Когда разбойного вида ряженые потащили вопящих хористок за сцену, охваченный волнением Мелиден еле сдержался, чтобы не залезть на подмостки и порубить злодеев, как капусту. Но всё-таки дисциплина взяла верх и он остался на своём месте, елозя от непривычно долгого сидения на жёсткой скамье. Лучшие люди, как он заметил, приглядевшись, благоразумно принесли с собой подушки.

Тут женский хор из-за занавески вновь запел о блаженстве, которое снизойдёт на того, кто отдастся богу. Тарлагин — податель радости, с ним нет больше страданий, он — веселье и наслаждение. Горе тому, кто помимо него считает себя мудрым. Человеческая мудрость — вот подлинная гордыня и безумие. Блаженны нищие духом, человек находит упокоение только в бесхитростной вере. Господь утаил от мудрых и разумных.

Затем стража приводит Тарлагина, закованного в цепи. Тем временем тарлагианки чудесно освобождаются — цепи сами ниспадают к их ногам, засовы сами открываются. Но царь не обращает внимания на сообщение глашатая о чуде. Он весь устремлён к закованному чужеземцу: какая удивительная красота! Царь спрашивает, Тарлагин кротко отвечает. От этого царь всё сильнее раздражается и угрожает, малоардиец отвечает со спокойствием более грозным, чем гнев Табалира: «Ты сам не знаешь, что желает сердце, ты сам не знаешь, что творит рука. Ты сам не знаешь, что ты есть и будешь». Наконец царь отсылает пленника.
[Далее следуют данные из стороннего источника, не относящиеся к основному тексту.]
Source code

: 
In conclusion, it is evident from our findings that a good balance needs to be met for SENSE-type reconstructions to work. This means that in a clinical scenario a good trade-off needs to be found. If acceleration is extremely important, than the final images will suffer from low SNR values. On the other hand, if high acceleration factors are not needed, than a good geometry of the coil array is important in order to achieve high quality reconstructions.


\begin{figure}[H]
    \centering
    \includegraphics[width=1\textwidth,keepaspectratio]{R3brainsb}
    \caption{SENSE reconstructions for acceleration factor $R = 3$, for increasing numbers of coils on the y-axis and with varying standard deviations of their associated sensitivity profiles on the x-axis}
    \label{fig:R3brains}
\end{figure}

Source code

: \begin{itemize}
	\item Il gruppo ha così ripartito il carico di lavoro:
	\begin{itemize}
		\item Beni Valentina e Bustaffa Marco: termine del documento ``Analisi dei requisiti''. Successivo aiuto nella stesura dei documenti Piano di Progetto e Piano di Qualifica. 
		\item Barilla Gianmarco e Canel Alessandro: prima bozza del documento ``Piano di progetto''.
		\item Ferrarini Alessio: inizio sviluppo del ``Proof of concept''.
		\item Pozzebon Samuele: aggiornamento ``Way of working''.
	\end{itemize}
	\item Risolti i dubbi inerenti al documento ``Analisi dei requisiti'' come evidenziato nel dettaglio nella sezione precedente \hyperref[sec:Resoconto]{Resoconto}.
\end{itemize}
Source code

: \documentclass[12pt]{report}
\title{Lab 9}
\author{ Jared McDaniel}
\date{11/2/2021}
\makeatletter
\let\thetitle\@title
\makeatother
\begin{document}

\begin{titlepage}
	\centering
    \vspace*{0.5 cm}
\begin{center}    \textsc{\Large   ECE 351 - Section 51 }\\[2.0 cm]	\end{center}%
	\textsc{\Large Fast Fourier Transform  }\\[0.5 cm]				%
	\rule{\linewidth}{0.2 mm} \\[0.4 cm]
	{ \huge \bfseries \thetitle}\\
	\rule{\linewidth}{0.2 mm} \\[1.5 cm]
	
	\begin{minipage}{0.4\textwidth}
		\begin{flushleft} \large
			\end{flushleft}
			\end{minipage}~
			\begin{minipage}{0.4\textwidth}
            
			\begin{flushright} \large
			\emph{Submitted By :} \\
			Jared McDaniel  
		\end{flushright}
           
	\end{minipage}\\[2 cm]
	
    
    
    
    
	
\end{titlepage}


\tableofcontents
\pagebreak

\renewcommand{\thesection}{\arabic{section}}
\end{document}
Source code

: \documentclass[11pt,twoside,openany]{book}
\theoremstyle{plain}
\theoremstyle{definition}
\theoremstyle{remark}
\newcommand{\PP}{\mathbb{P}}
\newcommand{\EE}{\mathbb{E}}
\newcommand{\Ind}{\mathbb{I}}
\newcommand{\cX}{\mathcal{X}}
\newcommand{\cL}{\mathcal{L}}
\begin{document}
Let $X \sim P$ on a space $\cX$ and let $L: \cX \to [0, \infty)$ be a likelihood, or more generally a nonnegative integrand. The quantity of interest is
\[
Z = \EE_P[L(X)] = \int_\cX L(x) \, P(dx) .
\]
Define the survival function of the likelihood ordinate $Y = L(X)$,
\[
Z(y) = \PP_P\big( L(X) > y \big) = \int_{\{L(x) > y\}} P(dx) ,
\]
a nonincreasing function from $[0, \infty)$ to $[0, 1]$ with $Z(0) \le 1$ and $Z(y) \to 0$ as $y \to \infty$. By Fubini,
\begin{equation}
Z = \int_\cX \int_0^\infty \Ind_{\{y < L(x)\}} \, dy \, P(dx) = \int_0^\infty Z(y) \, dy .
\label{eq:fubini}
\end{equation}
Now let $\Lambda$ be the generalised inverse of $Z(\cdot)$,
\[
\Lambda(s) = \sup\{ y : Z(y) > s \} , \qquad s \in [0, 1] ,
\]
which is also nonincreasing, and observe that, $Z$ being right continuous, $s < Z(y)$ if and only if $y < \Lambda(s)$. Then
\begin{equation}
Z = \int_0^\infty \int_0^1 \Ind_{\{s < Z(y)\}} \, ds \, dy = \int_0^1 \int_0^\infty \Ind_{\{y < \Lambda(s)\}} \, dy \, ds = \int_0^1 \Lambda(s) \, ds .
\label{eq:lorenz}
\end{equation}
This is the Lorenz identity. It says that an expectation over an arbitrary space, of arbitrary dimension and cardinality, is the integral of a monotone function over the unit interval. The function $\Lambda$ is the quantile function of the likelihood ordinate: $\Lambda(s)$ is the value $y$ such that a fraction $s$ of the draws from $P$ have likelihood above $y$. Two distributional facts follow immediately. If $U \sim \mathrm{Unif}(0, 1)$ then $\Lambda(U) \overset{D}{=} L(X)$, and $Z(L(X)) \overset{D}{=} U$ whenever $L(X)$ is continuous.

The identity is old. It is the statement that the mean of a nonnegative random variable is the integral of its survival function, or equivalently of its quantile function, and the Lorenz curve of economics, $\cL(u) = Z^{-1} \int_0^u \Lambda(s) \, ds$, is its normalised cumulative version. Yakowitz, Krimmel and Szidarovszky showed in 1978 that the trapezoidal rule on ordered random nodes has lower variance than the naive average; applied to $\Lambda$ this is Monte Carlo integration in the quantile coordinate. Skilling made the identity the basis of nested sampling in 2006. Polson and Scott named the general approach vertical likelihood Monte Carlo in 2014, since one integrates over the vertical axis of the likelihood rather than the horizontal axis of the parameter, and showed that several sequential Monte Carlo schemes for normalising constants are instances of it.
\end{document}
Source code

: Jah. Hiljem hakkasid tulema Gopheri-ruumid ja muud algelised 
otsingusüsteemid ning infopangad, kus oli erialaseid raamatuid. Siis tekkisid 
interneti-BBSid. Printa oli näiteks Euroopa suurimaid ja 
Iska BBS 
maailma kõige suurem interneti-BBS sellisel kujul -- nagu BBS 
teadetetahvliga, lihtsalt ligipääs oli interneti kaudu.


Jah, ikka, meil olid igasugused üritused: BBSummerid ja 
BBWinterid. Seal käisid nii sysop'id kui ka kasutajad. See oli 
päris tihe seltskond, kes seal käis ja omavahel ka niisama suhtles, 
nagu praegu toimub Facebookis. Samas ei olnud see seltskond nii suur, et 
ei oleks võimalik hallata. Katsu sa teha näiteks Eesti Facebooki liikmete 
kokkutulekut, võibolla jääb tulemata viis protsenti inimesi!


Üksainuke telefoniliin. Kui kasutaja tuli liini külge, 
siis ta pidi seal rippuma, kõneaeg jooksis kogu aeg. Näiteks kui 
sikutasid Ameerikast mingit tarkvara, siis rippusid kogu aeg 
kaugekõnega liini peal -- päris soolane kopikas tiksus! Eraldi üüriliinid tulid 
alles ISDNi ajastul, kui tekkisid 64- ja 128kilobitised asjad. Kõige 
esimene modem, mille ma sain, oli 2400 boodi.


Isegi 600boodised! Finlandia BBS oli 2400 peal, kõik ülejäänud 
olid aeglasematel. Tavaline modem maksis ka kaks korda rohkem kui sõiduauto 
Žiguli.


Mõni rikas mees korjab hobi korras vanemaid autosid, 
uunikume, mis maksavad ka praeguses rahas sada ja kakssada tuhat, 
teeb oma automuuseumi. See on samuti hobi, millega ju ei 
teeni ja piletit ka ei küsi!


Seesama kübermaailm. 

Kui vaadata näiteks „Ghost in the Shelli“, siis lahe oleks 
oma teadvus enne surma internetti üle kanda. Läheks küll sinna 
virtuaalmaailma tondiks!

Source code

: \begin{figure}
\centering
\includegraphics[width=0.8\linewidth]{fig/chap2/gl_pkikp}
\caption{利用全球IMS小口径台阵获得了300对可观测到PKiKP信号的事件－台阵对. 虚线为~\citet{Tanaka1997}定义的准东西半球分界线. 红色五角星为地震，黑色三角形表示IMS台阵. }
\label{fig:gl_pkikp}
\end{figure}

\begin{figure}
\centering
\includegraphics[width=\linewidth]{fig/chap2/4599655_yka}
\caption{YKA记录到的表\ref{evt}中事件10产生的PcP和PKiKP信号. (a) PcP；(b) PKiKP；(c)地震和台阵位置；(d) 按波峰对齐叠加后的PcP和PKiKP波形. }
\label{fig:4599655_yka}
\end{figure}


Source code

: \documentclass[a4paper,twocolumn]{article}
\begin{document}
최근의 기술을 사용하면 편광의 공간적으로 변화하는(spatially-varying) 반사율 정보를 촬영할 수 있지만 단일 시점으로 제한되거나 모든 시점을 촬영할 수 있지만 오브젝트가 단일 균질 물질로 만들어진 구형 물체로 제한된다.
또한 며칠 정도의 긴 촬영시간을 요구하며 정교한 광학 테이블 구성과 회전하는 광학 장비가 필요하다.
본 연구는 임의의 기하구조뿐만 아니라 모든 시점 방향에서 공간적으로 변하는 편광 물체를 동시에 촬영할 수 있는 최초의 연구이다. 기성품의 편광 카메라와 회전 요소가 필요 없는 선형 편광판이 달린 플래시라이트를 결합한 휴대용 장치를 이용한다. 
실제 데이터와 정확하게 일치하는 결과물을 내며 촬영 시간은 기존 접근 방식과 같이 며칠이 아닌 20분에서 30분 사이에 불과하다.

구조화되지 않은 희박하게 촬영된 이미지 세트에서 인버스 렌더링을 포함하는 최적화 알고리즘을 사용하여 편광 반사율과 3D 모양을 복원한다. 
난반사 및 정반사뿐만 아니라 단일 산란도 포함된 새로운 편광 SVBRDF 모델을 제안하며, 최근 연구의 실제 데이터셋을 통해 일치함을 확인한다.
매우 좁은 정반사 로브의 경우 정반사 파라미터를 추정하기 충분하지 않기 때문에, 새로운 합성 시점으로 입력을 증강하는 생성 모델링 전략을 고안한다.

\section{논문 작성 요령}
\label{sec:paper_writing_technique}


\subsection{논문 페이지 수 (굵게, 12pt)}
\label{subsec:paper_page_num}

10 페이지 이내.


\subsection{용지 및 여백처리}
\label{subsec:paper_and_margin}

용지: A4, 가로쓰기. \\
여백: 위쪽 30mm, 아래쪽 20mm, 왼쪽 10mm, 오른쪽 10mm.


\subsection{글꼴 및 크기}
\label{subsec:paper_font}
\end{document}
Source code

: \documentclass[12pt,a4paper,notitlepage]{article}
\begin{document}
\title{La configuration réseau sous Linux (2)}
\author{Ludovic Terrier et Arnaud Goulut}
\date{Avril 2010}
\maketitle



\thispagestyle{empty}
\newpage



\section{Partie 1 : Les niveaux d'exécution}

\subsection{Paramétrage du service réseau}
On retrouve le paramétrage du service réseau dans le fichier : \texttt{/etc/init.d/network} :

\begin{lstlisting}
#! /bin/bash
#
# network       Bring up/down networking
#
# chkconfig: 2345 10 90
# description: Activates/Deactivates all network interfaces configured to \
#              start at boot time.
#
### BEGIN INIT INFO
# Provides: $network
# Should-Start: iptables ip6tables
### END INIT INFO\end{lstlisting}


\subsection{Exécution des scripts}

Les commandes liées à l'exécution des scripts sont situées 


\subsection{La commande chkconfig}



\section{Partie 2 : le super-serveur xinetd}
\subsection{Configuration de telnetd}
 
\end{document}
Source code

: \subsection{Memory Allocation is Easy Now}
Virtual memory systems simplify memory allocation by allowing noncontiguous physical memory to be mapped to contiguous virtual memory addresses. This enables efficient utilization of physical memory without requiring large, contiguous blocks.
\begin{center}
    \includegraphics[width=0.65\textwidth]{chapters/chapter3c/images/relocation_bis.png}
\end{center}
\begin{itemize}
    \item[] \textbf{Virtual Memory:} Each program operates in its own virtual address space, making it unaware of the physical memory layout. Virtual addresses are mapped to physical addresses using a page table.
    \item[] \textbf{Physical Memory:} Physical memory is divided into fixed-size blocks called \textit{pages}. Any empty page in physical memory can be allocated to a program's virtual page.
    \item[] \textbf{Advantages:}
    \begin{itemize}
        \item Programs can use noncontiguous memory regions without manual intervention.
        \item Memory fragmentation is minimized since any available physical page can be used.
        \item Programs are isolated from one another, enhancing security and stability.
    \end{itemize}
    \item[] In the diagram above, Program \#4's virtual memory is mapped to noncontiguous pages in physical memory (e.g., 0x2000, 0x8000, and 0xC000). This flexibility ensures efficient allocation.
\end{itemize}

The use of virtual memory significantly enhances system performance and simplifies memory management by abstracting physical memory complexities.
Снова раздаётся пение хора, требующего появления пленённого богочеловека — и вдруг тот отвечает из глубин темницы. Хор узнаёт владыку: «О господи, господи». Свершается очередное чудо: земля колеблется, камни темницы рассыпаются, вздымается пламя и Тарлагин вновь во дворце. Тарлагианки хора падают к ногам своего господина и поклоняются ему. Царь воспринимает это чудо с ужасом и негодованием, малоардиец же на его взрыв возмущения отвечает лишь: «Я говорил тебе: меня развяжут».

В пояснение действия глашатай возгласил громоподобным голосом: «Дух божий на мне, ибо бог помазал меня благовествовать нищим, послал меня исцелять сокрушённых сердцем, проповедывать пленным освобождение и узникам открытие темниц, проповедывать лето господне благоприятное и день мщения бога нашего; утешить всех сетующих». Фраза лишь отчасти вязалась с происходящим, но будучи всем знакомой и долженствующей безусловному одобрению, вызвала горячий восторг зрителей.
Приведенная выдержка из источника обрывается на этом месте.